Вся эта композиционная стройность и смысловая насыщенность «Котлована», о которых здесь шла речь, стали возможными благодаря «строительному материалу» повести — необычному языку, позволившему реализовать и ее «семантическую плотность». Мы почти ничего не говорили о языке «Котлована», а между тем первое, что поражает читателей, — это неповторимая манера письма Платонова, «неправильная прелесть» его языка. «В том, как складывает Платонов фразу, — пишет С. Бочаров, — прежде всего очевидно его своеобразие. Читателя притягивает оригинальная речевая физиономия платоновской прозы с ее неожиданными движениями — лица не только необщее, но даже как будто неправильное, сдвинутое трудным усилием и очень негладкое выражение»[212]
. По мнению скульптора Ф. Сучкова, именно поэтому Платонову трудно подражать — все равно что вторично использовать затвердевший гипс.То, что обычно называют «языком Платонова», складывается к концу 20-х годов и наиболее ярко проявляется именно в «Котловане». «Уже во второй половине 20-х годов Платонов находит свой собственный язык, который всегда является авторской речью, однако неоднородной внутри себя, включающей разные до противоположности тенденции, выходящие из одного и того же выражаемого платоновской прозой сознания»[213]
, — делает вывод С. Бочаров, подчеркивая одновременно и единство платоновского языка, в котором нет границ между речью автора и героев, и его внутреннюю неоднородность. В прозе писателя 30-х годов его язык, сохранив все свои закономерности, внешне станет менее эффектным. Но именно в «Котловане» особенности платоновского языка наиболее наглядны. Одну из них Бочаров охарактеризовал с помощью искусствоведческого понятия «гротеск» (изображение чего-либо в фантастическом виде, основанное на преувеличениях и резких контрастах) и назвал платоновские фразы «речевыми гротесками», которые «возникают из грамматического объединения особо несовместимых слов». Бочаров приводит примеры таких необычных с точки зрения литературного языка гротескных словосочетаний: «вследствие роста слабосильности и задумчивости среди общего темпа труда», «вследствие тоски», «в направлении счастья», «член общего сиротства»[214].Другая черта платоновского языка, на которую обратил внимание С. Бочаров, — это яркая метафоричность, совмещенная с ослаблением самого принципа метафоры, который состоит в перенесении признаков одного ряда явлений (вещественных) на явления другого ряда (невещественные). Платоновские метафоры воспринимаются буквально и почти наглядно реализуются в сюжете повести: «Платоновская метафоричность имеет характер, приближающий ее к первоначальной почве метафоры — веры в реальное превращение, метаморфозу». Приведем примеры таких «деметафоризованных» метафор, которые фактически одушевляют неодушевленные предметы перенесением на них признаков живых существ: «неподвижные деревья бережно держали жару в листьях» (21), «музыка уносилась ветром в природу через приовражную пустошь» (21), «полевой свет тишины и вянущий запах сна приблизились сюда из общего пространства и стояли нетронутыми в воздухе» (26), «во время сна живым остается только сердце, берегущее человека» (27), «сердце мужика самостоятельно поднялось в душу, в горловую тесноту и там сжалось, отпуская из себя жар опасной жизни в верхнюю кожу» (79).

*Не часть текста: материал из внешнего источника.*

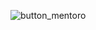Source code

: ![button_mentoro](https://github.com/LucasSerghie/Mentoro-Website/assets/94307064/1e00bd0d-a61a-49d5-b21d-11079c905f05)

Одним из первых Бочаров назвал и то, что стоит за всеми случаями «неправильного согласования, грамматического смещения, прямления» в языке Платонова — новый, дополнительный смысл платоновской фразы, «многосмысленность» и «амбивалентность» его метафор. Об этих особенностях платоновского языка, напрямую связанных с содержанием его произведений, писали и другие современные исследователи. Вот как, например, объясняет А. Харитонов смысл отклонения от литературной нормы в первой фразе «Котлована» «в день тридцатилетия личной жизни»: с лингвистической точки зрения это необычное сочетание (вместо правильного «в день своего тридцатилетия») — факт реализации существующей в русском языке «конструкции „в день N-летия чего-либо“», которая используется, однако, для обозначения «годовщины события, стороннего по отношению к грамматическому субъекту высказывания, в котором эта модель употреблена, в данном случае к Вощеву. „Личная жизнь“, таким образом, получает здесь оттенок чего-то внешнего по отношению к Вощеву, как бы противополагаясь той жизни, которой он живет на самом деле». Данная оценка «жизни» героя соответствует сюжету: «личной жизни» у него нет, да она в условиях «общего темпа труда» и не предполагалась.